Why Intel’s Chip Empire Is Losing Ground So Fast?

Intel, once the undisputed leader in the global chip market, is now navigating a complex transformation. Over the past year, its stock has plunged approximately 64%, and over five years, it has lost about 68% of its value. This decline reflects Intel’s struggles to keep pace with competitors like AMD, NVIDIA, and Taiwan’s TSMC, who have outpaced Intel in innovation and manufacturing technology.

The company’s foundry business, a key part of its turnaround strategy, remains unprofitable and lags at least two years behind TSMC in process technology. Closing this gap demands massive investments and flawless execution over multiple product cycles, which remains uncertain.
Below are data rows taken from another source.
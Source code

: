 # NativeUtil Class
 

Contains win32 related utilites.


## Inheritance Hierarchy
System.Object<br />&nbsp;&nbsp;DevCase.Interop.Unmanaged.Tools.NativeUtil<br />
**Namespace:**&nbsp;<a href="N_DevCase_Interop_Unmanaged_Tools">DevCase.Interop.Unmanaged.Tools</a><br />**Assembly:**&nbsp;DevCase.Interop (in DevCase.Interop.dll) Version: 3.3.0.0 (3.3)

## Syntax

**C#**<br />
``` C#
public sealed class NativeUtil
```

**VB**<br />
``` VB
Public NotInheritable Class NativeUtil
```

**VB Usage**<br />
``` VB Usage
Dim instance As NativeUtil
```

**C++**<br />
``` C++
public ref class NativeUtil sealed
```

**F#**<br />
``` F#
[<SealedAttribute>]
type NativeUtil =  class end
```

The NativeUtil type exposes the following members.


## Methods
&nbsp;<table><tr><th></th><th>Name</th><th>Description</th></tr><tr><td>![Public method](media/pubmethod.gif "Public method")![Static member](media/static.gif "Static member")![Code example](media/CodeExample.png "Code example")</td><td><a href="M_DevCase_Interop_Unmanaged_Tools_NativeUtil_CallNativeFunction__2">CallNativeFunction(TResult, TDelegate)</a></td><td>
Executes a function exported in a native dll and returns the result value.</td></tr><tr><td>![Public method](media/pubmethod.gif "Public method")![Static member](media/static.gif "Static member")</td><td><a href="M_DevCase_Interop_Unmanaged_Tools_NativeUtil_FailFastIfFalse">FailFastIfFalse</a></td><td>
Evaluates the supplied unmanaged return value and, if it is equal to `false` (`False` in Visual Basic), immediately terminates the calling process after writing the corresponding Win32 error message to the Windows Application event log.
Massive Losses and New Leadership: Can Intel Bounce Back?

In 2024, Intel ended up with a massive $18.8 billion net loss, and harder economic times meant shrinking profit margins too. The enthusiasm about the company’s future has grown with Lip-Bu Tan as CEO due to his background in the semiconductor field. Yet, Intel’s plan for recovery is still at a very early stage, and experts disagree on how the company will manage continued success. However, the CEO stated

We need to build on this progress, and it won’t be easy. We are navigating an increasingly volatile and uncertain macroeconomic environment, which is reflected in our Q2 outlook. On top of that, there are many areas where we must improve. We need to confront our challenges head-on and take swift actions to get back on track”. 

In line with these actions, Intel is reducing its non-GAAP operating expense target to approximately $17 billion in 2025, down from its previously stated goal of $17.5 billion, and is now targeting $16 billion in 2026. In addition, Earnings estimates for Intel for 2025 have moved down 40.8% to 29 cents over the past year, while the same for 2026 has declined 31.2% to 77 cents. The negative estimate revision depicts bearish sentiments for the stock.
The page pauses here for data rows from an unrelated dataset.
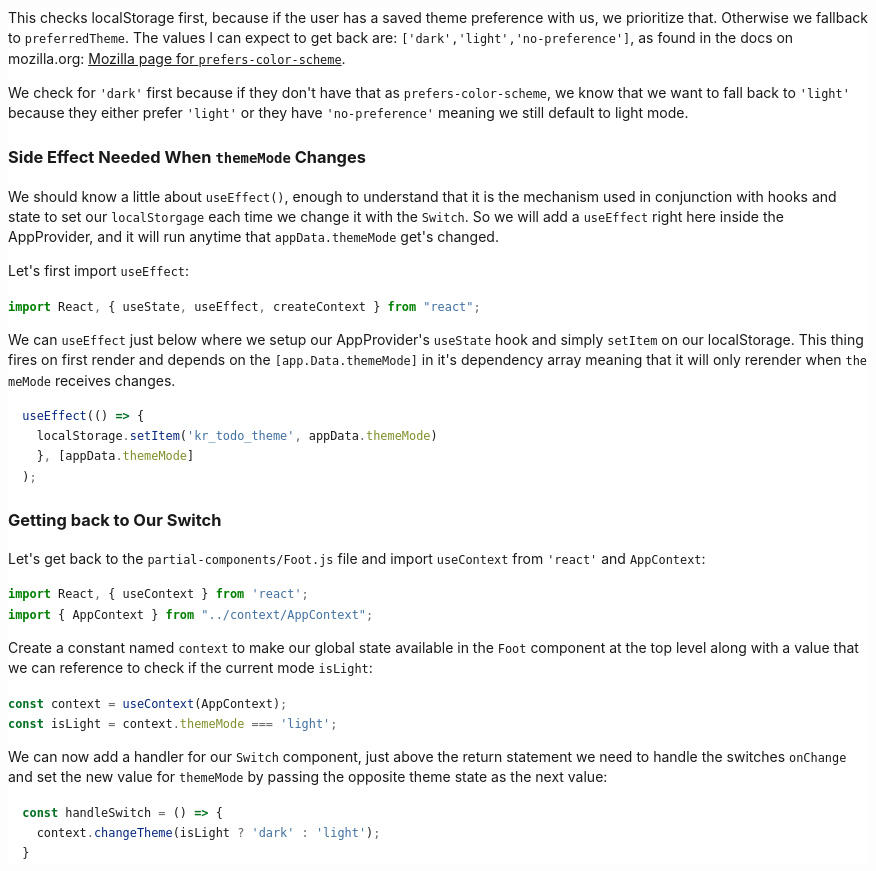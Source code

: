 This checks localStorage first, because if the user has a saved theme preference with us, we prioritize that. Otherwise we fallback to `preferredTheme`. The values I can expect to get back are: `['dark','light','no-preference']`, as found in the docs on mozilla.org: [Mozilla page for `prefers-color-scheme`](https://developer.mozilla.org/en-US/docs/Web/CSS/@media/prefers-color-scheme).

We check for `'dark'` first because if they don't have that as `prefers-color-scheme`, we know that we want to fall back to `'light'` because they either prefer `'light'` or they have `'no-preference'` meaning we still default to light mode.

### Side Effect Needed When `themeMode` Changes

We should know a little about `useEffect()`, enough to understand that it is the mechanism used in conjunction with hooks and state to set our `localStorgage` each time we change it with the `Switch`. So we will add a `useEffect` right here inside the AppProvider, and it will run anytime that `appData.themeMode` get's changed.

Let's first import `useEffect`:

```js
import React, { useState, useEffect, createContext } from "react";
```

We can `useEffect` just below where we setup our AppProvider's `useState` hook and simply `setItem` on our localStorage. This thing fires on first render and depends on the `[app.Data.themeMode]` in it's dependency array meaning that it will only rerender when `themeMode` receives changes.

```js
  useEffect(() => {
    localStorage.setItem('kr_todo_theme', appData.themeMode)
    }, [appData.themeMode]
  );
```

### Getting back to Our Switch

Let's get back to the `partial-components/Foot.js` file and import `useContext` from `'react'` and `AppContext`:

```js
import React, { useContext } from 'react';
import { AppContext } from "../context/AppContext";
```

Create a constant named `context` to make our global state available in the `Foot` component at the top level along with a value that we can reference to check if the current mode `isLight`:

```js
const context = useContext(AppContext);
const isLight = context.themeMode === 'light';
```

We can now add a handler for our `Switch` component, just above the return statement we need to handle the switches `onChange` and set the new value for `themeMode` by passing the opposite theme state as the next value:

```js
  const handleSwitch = () => {
    context.changeTheme(isLight ? 'dark' : 'light');
  }
```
Competitive and Market Challenges

Intel’s market share in microprocessors dropped to 65.3% in early 2025, the lowest since 2002, underscoring the intense competition it faces. Rivals like NVIDIA have surged ahead, especially in the AI chip segment, with products like the H100 and Blackwell GPUs dominating the market. Intel’s slower AI chip development has put it at a disadvantage in this high-growth area.

Additionally, geopolitical factors complicate Intel’s outlook. China, accounting for nearly 29% of Intel’s 2024 revenue, is aggressively pushing to replace foreign-made chips with domestic alternatives by 2027. This move, coupled with tightened US export restrictions, threatens Intel’s access to a critical market and intensifies competitive pressures.
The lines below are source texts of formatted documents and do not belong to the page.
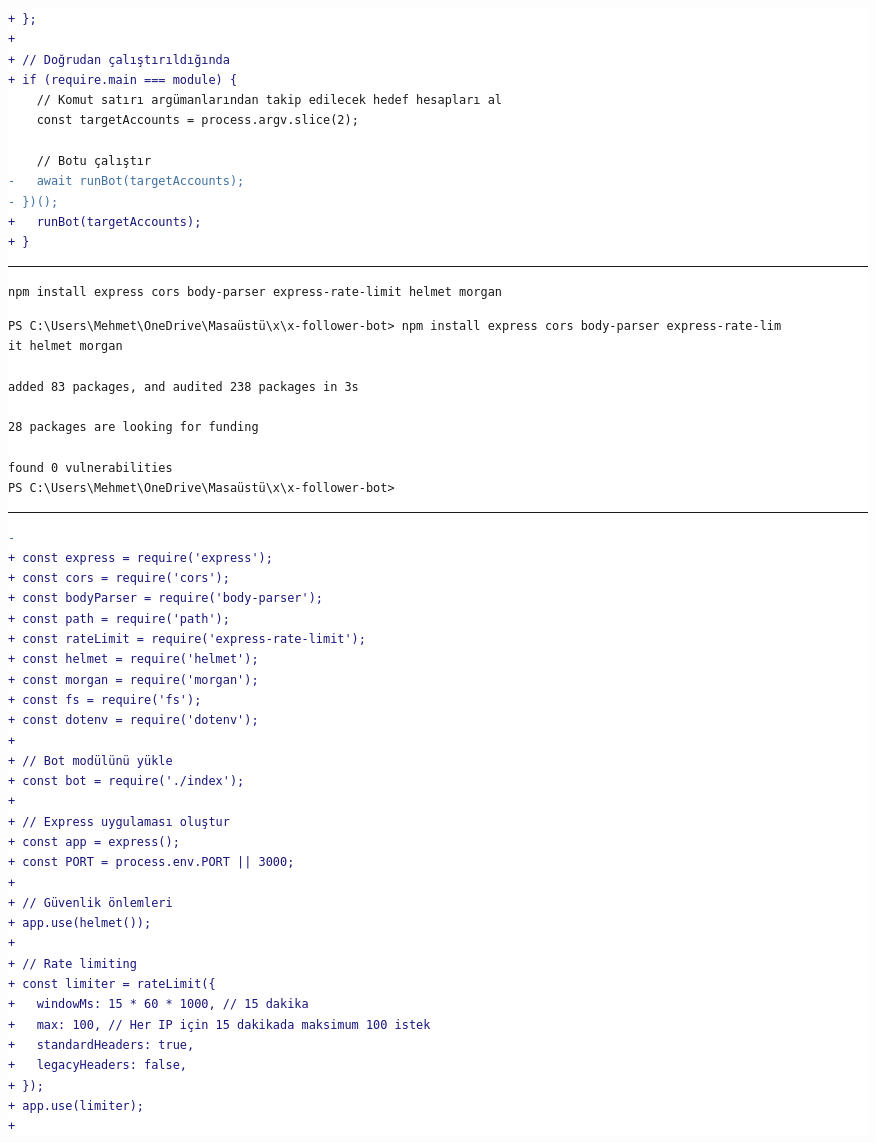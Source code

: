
 ```diff
+ };
+ 
+ // Doğrudan çalıştırıldığında
+ if (require.main === module) {
    // Komut satırı argümanlarından takip edilecek hedef hesapları al
    const targetAccounts = process.argv.slice(2);
    
    // Botu çalıştır
-   await runBot(targetAccounts);
- })(); 
+   runBot(targetAccounts);
+ } 
```

---

```bash
npm install express cors body-parser express-rate-limit helmet morgan
```

```
PS C:\Users\Mehmet\OneDrive\Masaüstü\x\x-follower-bot> npm install express cors body-parser express-rate-lim
it helmet morgan

added 83 packages, and audited 238 packages in 3s

28 packages are looking for funding

found 0 vulnerabilities
PS C:\Users\Mehmet\OneDrive\Masaüstü\x\x-follower-bot>
```

---

```diff
- 
+ const express = require('express');
+ const cors = require('cors');
+ const bodyParser = require('body-parser');
+ const path = require('path');
+ const rateLimit = require('express-rate-limit');
+ const helmet = require('helmet');
+ const morgan = require('morgan');
+ const fs = require('fs');
+ const dotenv = require('dotenv');
+ 
+ // Bot modülünü yükle
+ const bot = require('./index');
+ 
+ // Express uygulaması oluştur
+ const app = express();
+ const PORT = process.env.PORT || 3000;
+ 
+ // Güvenlik önlemleri
+ app.use(helmet());
+ 
+ // Rate limiting
+ const limiter = rateLimit({
+   windowMs: 15 * 60 * 1000, // 15 dakika
+   max: 100, // Her IP için 15 dakikada maksimum 100 istek
+   standardHeaders: true,
+   legacyHeaders: false,
+ });
+ app.use(limiter);
+ 
```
What Investors Must Watch: What Lies Ahead for Intel?

Intel will only be successful if it can carry out its turnaround strategy as planned. Important areas are delivering new goods on time, advancing manufacturing, and ensuring presence in the AI and high-level chip markets. The company’s earnings report at the end of July 2025 is important, since investors will assess the progress in these areas.

Although the recent gains and the 2.57% dividend are appealing, the future is still filled with problems for the stock. The analysts rated Intel “Hold” and assigned the company’s average twelve-month price target of $21.57. The highest point experts expect INTC to reach is $28.00, while its lowest price target is $14.00. It will be challenging for the company to regain full investor confidence because it has to deal with organizational problems and strong competition.

Author’s opinion: 

Intel’s recent gains offer a flicker of hope, but the company’s deep-rooted challenges and fierce competition mean that investors should remain cautious. The turnaround will require sustained innovation and execution over several years to regain its former dominance.